How would you rewrite the following deselect
method using filter
?
export class Selector<T> {
private _values: T[] = [];
get values(): ReadonlyArray<T> {
return this._values;
}
/**
* Removes [value] from the list of selected items.
*
* Returns `true` if [value] was previously selected, `false` otherwise.
*/
deselect(value: T): boolean {
if (this._values.remove(value)) {
this.selectionChanged([], [value]);
return true;
}
return false;
}
/**
* Adds [value] to the list of selected items.
*
* Returns `true` if [value] was not previously selected, `false` otherwise.
*/
select(value: T): boolean {
if (this._values.pushIfAbsent(value)) {
this.selectionChanged([value], []);
return true;
}
return false;
}
protected selectionChanged(addedValues, removedValues) {
// Do something such as firing an event.
}
}
For that specific example, I think that a Set is more appropriate:
export class Selector<T> {
private _set = new Set;
get values(): ReadonlyArray<T> {
return Array.from(this._set);
// although it might be better to return an iterator: return this._set.values();
}
deselect(value: T): boolean {
if (this._set.delete(value)) {
this.selectionChanged([], [value]);
return true;
}
return false;
}
// etc.
}
More generally, each time you are tempted to use an add()/remove()/toggle()/contains()/etc() method on an Array, you should ask yourself if it would not be better (more efficient, clearer intent, more concise, ...) to use a Set instead.
The problem with Set
is that its add
method returns this
instead of boolean
. If Set.prototype.add
returned boolean
, I would have used Set
.
That’s why in the select
method of my sample code, I use a custom defined method named pushIfAbsent
. The actual type of _values
is not Array
but a subclass of Array
.
export class MyArray<E> extends Array<E> {
/** Whether this array is empty. */
get isEmpty(): boolean {
return this.length === 0;
}
/**
* Adds [item] to the end of this array if it's not already in this array.
*
* Returns `true` is [item] was added, `false` otherwise.
*/
pushIfAbsent(item: E): boolean {
if (!this.includes(item)) {
this.push(item);
return true;
}
return false;
}
/**
* Removes the first occurrence of [item] from this array.
*
* Returns `true` if [item] was in this array, `false` otherwise.
*/
remove(item: E): boolean {
const i = this.indexOf(item);
if (i >= 0) {
this.splice(i, 1);
return true;
}
return false;
}
}
i don’t have strong opinion on Array.prototype.remove, but i have strong opinion against your use-case to subclass/extend Array. from a product-development perspective, you're creating unnecessary integration-headaches by having the client <-> server system pass around <MyArray> instances instead of plain JSON arrays.
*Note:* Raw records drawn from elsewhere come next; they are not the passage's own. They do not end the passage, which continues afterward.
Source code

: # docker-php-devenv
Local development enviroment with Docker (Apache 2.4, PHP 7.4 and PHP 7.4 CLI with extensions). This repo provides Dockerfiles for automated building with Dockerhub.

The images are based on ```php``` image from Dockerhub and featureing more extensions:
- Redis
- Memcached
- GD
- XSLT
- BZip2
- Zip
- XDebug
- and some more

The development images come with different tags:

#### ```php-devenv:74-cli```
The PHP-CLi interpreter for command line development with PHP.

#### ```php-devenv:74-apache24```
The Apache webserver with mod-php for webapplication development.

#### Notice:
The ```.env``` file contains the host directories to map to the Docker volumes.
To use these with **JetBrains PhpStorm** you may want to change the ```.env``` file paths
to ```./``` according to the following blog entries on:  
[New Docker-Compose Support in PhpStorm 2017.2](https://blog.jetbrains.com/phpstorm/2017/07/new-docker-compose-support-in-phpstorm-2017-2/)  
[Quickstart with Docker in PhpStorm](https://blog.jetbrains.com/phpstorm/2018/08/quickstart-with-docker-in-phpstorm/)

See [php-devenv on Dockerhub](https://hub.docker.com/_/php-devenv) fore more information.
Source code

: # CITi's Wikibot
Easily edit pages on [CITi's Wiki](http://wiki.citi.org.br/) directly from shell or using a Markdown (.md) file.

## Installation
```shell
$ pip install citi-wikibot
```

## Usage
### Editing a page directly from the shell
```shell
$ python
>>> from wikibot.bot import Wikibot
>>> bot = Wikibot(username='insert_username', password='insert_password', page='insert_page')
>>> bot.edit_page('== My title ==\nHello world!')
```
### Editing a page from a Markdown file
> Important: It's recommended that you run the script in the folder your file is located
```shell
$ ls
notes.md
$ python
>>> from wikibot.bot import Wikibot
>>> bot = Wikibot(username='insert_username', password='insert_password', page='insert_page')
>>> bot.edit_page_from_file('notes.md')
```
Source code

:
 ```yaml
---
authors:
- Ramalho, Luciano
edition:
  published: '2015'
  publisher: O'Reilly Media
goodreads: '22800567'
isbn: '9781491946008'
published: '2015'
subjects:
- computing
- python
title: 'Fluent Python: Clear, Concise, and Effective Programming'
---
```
i remain unconvinced of any real-world benefit to subclassing Array, that justifies the cost-added to already painful task of debugging end-to-end communication-issues between client <-> server. your web-project will have a less-painful integration/qa process, if you stick with plain JSON arrays employing static-functions instead:
/*jslint devel*/
(function () {
"use strict";
var myArray1;
function arrayRemoveItem(array, item) {
/**
* This static-function will:
* Remove the first occurrence of [item] from this array.
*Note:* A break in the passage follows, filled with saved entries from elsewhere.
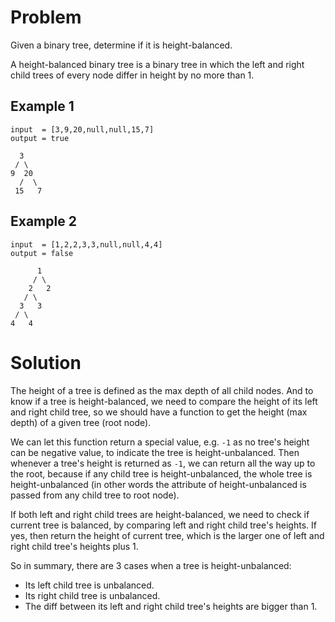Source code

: # Problem

Given a binary tree, determine if it is height-balanced.

A height-balanced binary tree is a binary tree in which the left and right child trees of every node differ in height by no more than 1.

## Example 1

```
input  = [3,9,20,null,null,15,7]
output = true

  3
 / \
9  20
  /  \
 15   7
```

## Example 2

```
input  = [1,2,2,3,3,null,null,4,4]
output = false

      1
     / \
    2   2
   / \
  3   3
 / \
4   4
```

# Solution

The height of a tree is defined as the max depth of all child nodes. And to know if a tree is height-balanced, we need to compare the height of its left and right child tree, so we should have a function to get the height (max depth) of a given tree (root node).

We can let this function return a special value, e.g. `-1` as no tree's height can be negative value, to indicate the tree is height-unbalanced. Then whenever a tree's height is returned as `-1`, we can return all the way up to the root, because if any child tree is height-unbalanced, the whole tree is height-unbalanced (in other words the attribute of height-unbalanced is passed from any child tree to root node).

If both left and right child trees are height-balanced, we need to check if current tree is balanced, by comparing left and right child tree's heights. If yes, then return the height of current tree, which is the larger one of left and right child tree's heights plus 1.

So in summary, there are 3 cases when a tree is height-unbalanced:

- Its left child tree is unbalanced.
- Its right child tree is unbalanced.
- The diff between its left and right child tree's heights are bigger than 1.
* Return `true` if [item] was in this array, `false` otherwise.
*/
var i = array.indexOf(item);
if (i >= 0) {
array.splice(i, 1);
return true;
}
return false;
}
myArray1 = [1, 2, 3, 4]; // [1, 2, 3, 4]
console.log(arrayRemoveItem(myArray1, 2)); // true
console.log(myArray1); // [1, 3, 4]
}());
kai zhu kaizhu256 at gmail.com
Le 10 oct. 2018 à 23:17, kai zhu <kaizhu256 at gmail.com> a écrit :
hi Man, i don’t have strong opinion on Array.prototype.remove, but i have strong opinion against your use-case to subclass/extend Array. from a product-development perspective, you're creating unnecessary integration-headaches by having the client <-> server system pass around <MyArray> instances instead of plain JSON arrays.
Not every object in JS is intended to travel between client and server, or to be stored in JSON. And if/when the class want to share some information, it can easily translate its data to and from a JSON-friendly format. (Sorry, I’m not motivated to read the rest of your e-mail.)
Man: add
doesn't need to return a boolean, because it always results in
the item being in the collection after the fact. You could subclass Set,
and make .add
do that, though, if you like! Alternatively, you could use
.has
prior to calling .add
, to get your boolean value.
Not every object in JS is intended to travel between client and server, or to be stored in JSON. And if/when the class want to share some information, it can easily translate its data to and from a JSON-friendly format.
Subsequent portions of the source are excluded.